## EXERCISE GOAL
Filter these entries so that only lines with the word "debugpoint" remain.

## INPUT RECORDS
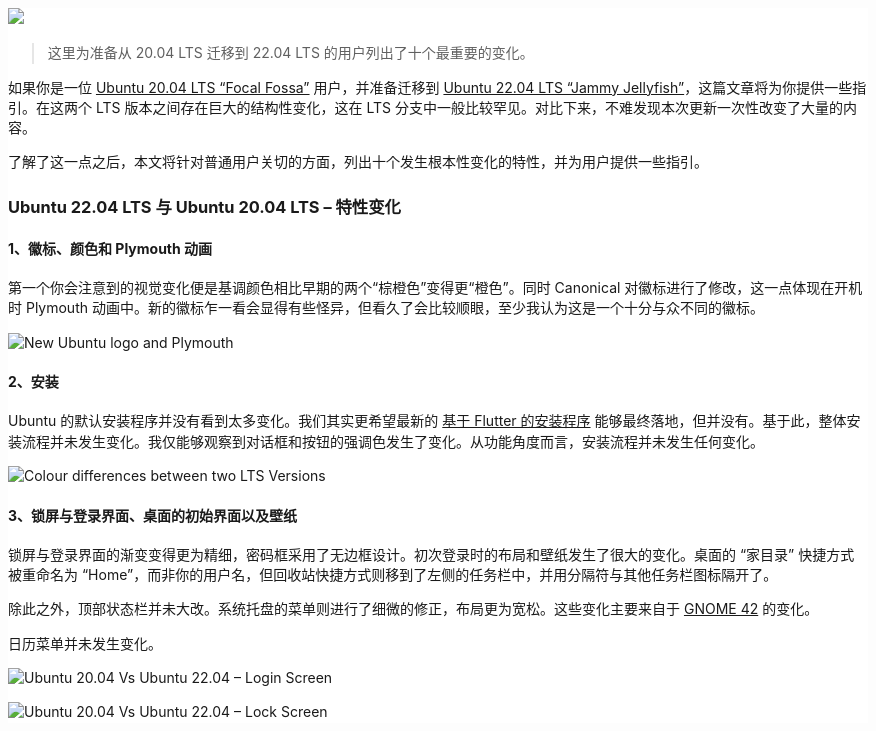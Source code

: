 
![](/data/attachment/album/202205/10/155537gcaaaupqayf5lnua.jpg)



> 
> 这里为准备从 20.04 LTS 迁移到 22.04 LTS 的用户列出了十个最重要的变化。
> 
> 
> 


如果你是一位 [Ubuntu 20.04 LTS “Focal Fossa”](https://www.debugpoint.com/2021/08/ubuntu-20-04-3-release/) 用户，并准备迁移到 [Ubuntu 22.04 LTS “Jammy Jellyfish”](https://www.debugpoint.com/2022/01/ubuntu-22-04-lts/)，这篇文章将为你提供一些指引。在这两个 LTS 版本之间存在巨大的结构性变化，这在 LTS 分支中一般比较罕见。对比下来，不难发现本次更新一次性改变了大量的内容。


了解了这一点之后，本文将针对普通用户关切的方面，列出十个发生根本性变化的特性，并为用户提供一些指引。


### Ubuntu 22.04 LTS 与 Ubuntu 20.04 LTS – 特性变化


#### 1、徽标、颜色和 Plymouth 动画


第一个你会注意到的视觉变化便是基调颜色相比早期的两个“棕橙色”变得更“橙色”。同时 Canonical 对徽标进行了修改，这一点体现在开机时 Plymouth 动画中。新的徽标乍一看会显得有些怪异，但看久了会比较顺眼，至少我认为这是一个十分与众不同的徽标。


![New Ubuntu logo and Plymouth](/data/attachment/album/202205/10/155542pgo99j29rjok5wp9.jpg)


#### 2、安装


Ubuntu 的默认安装程序并没有看到太多变化。我们其实更希望最新的 [基于 Flutter 的安装程序](https://github.com/canonical/ubuntu-desktop-installer) 能够最终落地，但并没有。基于此，整体安装流程并未发生变化。我仅能够观察到对话框和按钮的强调色发生了变化。从功能角度而言，安装流程并未发生任何变化。


![Colour differences between two LTS Versions](/data/attachment/album/202205/10/155542ff16f6f3tfndee3o.jpg)


#### 3、锁屏与登录界面、桌面的初始界面以及壁纸


锁屏与登录界面的渐变变得更为精细，密码框采用了无边框设计。初次登录时的布局和壁纸发生了很大的变化。桌面的 “家目录” 快捷方式被重命名为 “Home”，而非你的用户名，但回收站快捷方式则移到了左侧的任务栏中，并用分隔符与其他任务栏图标隔开了。


除此之外，顶部状态栏并未大改。系统托盘的菜单则进行了细微的修正，布局更为宽松。这些变化主要来自于 [GNOME 42](https://www.debugpoint.com/2022/03/gnome-42-release/) 的变化。


日历菜单并未发生变化。


![Ubuntu 20.04 Vs Ubuntu 22.04 – Login Screen](/data/attachment/album/202205/10/155542hfipf08gf9fojcuj.jpg)


![Ubuntu 20.04 Vs Ubuntu 22.04 – Lock Screen](/data/attachment/album/202205/10/155542efgzzjpn3nx81fmb.jpg)
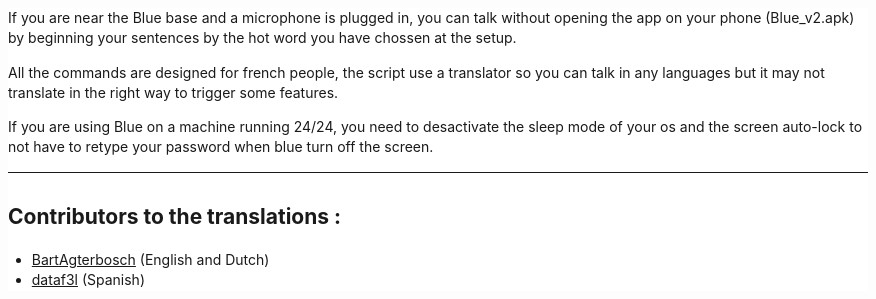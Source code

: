 If you are near the Blue base and a microphone is plugged in, you can talk without opening the app on your phone (Blue_v2.apk) by beginning your sentences by the hot word you have chossen at the setup.


All the commands are designed for french people, the script use a translator so you can talk in any languages but it may not translate in the right way to trigger some features.


If you are using Blue on a machine running 24/24, you need to desactivate the sleep mode of your os and the screen auto-lock to not have to retype your password when blue turn off the screen.

___

## Contributors to the translations :

- [BartAgterbosch](https://github.com/BartAgterbosch) (English and Dutch)
- [dataf3l](https://github.com/dataf3l) (Spanish)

## EXERCISE RESULT
如果你是一位 [Ubuntu 20.04 LTS “Focal Fossa”](https://www.debugpoint.com/2021/08/ubuntu-20-04-3-release/) 用户，并准备迁移到 [Ubuntu 22.04 LTS “Jammy Jellyfish”](https://www.debugpoint.com/2022/01/ubuntu-22-04-lts/)，这篇文章将为你提供一些指引。在这两个 LTS 版本之间存在巨大的结构性变化，这在 LTS 分支中一般比较罕见。对比下来，不难发现本次更新一次性改变了大量的内容。
除此之外，顶部状态栏并未大改。系统托盘的菜单则进行了细微的修正，布局更为宽松。这些变化主要来自于 [GNOME 42](https://www.debugpoint.com/2022/03/gnome-42-release/) 的变化。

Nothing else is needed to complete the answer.